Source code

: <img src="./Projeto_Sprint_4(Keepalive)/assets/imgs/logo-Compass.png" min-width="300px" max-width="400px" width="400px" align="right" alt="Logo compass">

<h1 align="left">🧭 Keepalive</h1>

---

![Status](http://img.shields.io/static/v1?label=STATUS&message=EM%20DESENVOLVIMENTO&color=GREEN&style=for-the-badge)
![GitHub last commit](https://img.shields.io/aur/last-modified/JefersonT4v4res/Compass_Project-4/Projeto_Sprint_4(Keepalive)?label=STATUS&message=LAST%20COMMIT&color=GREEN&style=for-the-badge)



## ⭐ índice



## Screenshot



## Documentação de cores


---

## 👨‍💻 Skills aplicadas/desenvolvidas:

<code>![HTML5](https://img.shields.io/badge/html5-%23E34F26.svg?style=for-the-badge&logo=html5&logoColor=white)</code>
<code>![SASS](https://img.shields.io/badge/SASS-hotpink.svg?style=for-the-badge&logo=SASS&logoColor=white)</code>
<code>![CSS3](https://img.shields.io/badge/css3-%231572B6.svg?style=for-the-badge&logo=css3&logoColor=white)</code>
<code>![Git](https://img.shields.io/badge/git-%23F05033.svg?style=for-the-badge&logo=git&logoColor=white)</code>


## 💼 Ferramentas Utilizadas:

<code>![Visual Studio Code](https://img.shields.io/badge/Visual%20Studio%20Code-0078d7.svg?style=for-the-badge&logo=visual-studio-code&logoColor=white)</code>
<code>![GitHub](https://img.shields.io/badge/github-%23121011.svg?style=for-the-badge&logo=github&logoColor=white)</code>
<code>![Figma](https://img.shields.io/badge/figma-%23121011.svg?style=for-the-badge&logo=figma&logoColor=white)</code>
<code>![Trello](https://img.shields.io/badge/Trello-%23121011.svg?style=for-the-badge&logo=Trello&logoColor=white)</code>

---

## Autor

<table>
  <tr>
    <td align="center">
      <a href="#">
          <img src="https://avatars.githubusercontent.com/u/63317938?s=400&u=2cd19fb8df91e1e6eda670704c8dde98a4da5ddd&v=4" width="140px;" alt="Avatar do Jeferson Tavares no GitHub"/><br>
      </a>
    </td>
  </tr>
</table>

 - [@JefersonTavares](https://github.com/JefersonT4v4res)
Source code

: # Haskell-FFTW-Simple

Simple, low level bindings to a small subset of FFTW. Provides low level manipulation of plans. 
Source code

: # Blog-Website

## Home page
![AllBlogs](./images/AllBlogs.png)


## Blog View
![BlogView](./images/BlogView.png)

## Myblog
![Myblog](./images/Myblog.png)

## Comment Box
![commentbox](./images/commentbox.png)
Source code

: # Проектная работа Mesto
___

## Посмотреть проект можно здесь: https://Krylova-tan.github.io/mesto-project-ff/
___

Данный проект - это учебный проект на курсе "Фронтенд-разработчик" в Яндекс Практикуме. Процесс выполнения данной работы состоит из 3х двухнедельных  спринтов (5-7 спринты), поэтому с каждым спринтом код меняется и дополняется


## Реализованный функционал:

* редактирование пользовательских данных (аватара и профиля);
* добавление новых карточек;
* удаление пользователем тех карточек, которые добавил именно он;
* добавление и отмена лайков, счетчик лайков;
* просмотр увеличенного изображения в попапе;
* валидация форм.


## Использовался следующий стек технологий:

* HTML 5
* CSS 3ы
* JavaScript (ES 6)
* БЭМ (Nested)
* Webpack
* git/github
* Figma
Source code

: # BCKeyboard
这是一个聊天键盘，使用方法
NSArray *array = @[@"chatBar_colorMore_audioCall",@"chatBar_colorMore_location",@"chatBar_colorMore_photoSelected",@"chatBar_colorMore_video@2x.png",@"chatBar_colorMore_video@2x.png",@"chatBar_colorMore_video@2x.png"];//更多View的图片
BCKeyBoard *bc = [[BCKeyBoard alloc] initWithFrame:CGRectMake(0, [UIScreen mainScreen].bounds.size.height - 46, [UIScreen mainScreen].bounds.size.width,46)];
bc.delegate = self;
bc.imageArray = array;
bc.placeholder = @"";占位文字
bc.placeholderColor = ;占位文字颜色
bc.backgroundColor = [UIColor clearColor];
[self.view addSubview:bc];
========================================================================
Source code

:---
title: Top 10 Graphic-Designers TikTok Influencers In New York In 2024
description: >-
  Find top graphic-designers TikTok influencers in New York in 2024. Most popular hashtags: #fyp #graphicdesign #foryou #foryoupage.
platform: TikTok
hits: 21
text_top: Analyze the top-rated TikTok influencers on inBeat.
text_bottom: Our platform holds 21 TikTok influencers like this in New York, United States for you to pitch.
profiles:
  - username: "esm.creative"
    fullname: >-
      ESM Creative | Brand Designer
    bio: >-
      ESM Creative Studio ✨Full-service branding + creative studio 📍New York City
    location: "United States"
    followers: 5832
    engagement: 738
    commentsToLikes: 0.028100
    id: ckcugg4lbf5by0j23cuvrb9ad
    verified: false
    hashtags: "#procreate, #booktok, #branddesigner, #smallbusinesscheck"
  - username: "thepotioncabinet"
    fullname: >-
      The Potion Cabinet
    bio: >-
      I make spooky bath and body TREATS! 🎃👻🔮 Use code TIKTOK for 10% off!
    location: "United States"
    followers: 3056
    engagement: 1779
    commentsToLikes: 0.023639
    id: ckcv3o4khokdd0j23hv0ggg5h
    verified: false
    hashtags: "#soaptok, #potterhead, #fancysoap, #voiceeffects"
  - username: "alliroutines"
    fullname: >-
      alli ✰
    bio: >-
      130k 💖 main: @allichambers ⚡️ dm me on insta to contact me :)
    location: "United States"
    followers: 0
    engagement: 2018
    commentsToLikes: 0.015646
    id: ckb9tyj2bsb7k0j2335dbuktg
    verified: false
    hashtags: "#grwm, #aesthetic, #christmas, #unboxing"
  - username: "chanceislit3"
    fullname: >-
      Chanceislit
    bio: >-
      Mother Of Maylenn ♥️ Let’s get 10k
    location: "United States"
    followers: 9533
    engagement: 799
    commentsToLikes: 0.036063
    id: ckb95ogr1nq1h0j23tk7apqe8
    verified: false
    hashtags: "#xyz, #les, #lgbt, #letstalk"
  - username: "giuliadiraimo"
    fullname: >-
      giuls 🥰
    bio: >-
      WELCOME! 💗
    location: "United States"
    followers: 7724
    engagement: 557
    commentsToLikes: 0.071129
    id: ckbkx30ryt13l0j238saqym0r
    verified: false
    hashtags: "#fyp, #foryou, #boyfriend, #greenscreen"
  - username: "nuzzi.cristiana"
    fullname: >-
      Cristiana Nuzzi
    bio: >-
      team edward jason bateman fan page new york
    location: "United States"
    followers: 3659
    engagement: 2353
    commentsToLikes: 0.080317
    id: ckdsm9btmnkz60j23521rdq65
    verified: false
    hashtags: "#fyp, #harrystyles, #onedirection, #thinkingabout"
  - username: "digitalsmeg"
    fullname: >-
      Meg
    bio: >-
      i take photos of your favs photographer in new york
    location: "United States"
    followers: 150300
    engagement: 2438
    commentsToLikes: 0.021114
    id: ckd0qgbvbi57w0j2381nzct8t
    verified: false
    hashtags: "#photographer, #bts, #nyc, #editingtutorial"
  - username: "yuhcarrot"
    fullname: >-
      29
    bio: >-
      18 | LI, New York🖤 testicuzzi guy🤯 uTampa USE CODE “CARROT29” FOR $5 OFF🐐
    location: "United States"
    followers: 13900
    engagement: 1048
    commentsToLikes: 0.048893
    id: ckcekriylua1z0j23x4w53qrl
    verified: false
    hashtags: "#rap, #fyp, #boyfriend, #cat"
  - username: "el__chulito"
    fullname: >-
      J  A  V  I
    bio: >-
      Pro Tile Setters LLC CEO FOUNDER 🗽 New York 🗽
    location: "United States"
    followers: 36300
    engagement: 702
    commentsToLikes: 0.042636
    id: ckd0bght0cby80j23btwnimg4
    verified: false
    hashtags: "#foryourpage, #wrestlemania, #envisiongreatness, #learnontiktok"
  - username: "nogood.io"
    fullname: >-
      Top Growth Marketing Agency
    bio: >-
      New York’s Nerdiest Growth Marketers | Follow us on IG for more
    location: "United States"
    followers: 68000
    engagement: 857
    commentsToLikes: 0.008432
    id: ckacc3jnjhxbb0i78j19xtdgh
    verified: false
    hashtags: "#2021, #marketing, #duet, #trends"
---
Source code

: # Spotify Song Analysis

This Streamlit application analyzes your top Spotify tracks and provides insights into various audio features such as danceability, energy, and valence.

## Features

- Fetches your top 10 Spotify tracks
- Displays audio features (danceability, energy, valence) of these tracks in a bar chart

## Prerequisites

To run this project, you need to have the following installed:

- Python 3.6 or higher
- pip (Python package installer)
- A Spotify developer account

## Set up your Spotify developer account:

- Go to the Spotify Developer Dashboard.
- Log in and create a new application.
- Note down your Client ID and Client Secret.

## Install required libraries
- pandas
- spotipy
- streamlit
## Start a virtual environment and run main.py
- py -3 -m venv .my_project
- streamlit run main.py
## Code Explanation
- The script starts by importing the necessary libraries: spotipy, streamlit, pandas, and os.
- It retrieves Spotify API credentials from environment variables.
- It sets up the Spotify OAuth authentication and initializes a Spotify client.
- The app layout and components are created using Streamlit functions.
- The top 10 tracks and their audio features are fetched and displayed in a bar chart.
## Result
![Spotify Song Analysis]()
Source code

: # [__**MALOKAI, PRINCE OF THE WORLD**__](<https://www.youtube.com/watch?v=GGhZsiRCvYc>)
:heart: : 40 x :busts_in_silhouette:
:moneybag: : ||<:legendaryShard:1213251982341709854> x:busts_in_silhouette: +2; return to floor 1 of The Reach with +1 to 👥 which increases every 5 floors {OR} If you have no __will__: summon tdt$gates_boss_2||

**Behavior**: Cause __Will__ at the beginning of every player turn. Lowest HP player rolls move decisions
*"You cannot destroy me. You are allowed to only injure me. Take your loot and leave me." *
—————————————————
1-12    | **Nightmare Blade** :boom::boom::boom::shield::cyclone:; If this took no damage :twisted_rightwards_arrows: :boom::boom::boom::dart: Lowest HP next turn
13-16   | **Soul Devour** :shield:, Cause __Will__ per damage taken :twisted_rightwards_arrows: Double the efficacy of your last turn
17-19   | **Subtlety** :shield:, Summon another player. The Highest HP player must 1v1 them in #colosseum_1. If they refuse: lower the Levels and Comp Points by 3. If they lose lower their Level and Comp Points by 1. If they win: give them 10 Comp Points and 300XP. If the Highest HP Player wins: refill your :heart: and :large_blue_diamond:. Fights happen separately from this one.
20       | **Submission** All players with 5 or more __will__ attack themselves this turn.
========================================================================
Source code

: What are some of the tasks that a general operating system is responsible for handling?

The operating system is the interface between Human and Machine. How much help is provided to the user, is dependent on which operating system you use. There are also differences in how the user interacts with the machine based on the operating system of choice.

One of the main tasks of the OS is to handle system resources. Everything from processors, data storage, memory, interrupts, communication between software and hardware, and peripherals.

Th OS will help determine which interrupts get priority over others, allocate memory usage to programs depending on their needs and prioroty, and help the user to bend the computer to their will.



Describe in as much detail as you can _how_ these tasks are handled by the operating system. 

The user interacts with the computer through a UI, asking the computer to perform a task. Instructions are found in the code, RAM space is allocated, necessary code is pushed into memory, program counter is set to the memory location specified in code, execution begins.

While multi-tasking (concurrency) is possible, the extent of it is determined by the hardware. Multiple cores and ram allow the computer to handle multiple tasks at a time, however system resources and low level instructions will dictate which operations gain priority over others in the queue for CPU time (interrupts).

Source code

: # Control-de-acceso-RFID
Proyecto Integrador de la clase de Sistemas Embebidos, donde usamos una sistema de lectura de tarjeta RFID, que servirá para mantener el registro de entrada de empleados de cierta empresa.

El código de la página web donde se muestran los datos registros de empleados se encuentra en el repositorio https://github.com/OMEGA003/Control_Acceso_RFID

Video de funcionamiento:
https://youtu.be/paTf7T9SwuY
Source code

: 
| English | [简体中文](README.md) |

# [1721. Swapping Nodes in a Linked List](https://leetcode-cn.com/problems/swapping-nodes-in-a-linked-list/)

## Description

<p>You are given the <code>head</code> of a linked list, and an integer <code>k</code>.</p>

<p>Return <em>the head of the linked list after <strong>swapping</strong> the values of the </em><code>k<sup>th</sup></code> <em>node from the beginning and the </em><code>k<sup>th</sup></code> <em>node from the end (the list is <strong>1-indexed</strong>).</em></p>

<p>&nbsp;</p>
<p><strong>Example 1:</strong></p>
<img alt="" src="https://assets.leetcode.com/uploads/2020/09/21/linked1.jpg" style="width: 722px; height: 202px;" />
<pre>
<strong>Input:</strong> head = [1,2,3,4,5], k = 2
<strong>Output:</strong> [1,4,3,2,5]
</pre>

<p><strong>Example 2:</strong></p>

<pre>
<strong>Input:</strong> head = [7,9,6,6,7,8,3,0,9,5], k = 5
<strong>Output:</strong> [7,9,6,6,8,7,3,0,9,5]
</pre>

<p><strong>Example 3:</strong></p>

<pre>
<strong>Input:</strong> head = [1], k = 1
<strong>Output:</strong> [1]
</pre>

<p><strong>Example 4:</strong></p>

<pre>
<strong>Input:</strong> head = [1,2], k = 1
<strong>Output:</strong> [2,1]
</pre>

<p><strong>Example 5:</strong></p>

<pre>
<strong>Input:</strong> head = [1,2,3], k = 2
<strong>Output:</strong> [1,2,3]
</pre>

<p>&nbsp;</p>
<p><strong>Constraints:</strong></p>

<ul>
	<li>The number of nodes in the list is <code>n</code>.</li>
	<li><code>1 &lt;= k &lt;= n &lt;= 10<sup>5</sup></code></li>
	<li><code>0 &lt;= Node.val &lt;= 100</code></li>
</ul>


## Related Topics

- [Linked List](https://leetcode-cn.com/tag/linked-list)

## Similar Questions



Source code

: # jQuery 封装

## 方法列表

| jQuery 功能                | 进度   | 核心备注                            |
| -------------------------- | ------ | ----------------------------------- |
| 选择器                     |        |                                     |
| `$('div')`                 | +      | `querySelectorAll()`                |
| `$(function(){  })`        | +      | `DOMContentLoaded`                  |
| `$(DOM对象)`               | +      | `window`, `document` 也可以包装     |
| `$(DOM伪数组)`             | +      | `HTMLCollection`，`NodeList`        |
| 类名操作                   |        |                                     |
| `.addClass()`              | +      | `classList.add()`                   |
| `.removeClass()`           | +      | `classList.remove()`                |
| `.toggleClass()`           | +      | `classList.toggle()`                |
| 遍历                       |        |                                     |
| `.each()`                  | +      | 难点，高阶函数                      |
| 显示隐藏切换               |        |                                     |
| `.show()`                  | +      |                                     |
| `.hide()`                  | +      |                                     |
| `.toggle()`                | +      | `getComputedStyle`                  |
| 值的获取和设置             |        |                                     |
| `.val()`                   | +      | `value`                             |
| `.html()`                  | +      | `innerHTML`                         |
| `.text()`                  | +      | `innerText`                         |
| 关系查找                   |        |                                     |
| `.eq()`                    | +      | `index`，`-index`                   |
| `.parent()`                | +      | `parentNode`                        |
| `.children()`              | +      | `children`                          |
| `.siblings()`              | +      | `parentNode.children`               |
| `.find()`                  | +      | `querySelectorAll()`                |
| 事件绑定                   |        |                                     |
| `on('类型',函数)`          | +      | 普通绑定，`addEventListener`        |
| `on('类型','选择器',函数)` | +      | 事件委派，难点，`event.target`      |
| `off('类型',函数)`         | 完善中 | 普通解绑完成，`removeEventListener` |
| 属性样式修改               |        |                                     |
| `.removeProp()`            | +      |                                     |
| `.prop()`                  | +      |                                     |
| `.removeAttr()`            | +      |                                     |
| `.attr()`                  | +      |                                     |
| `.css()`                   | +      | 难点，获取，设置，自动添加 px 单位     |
========================================================================
§ WORK ITEM: Above are the records; copy every line in them that holds the word "damage".

§ RESPONSE BELOW:
1-12    | **Nightmare Blade** :boom::boom::boom::shield::cyclone:; If this took no damage :twisted_rightwards_arrows: :boom::boom::boom::dart: Lowest HP next turn
13-16   | **Soul Devour** :shield:, Cause __Will__ per damage taken :twisted_rightwards_arrows: Double the efficacy of your last turn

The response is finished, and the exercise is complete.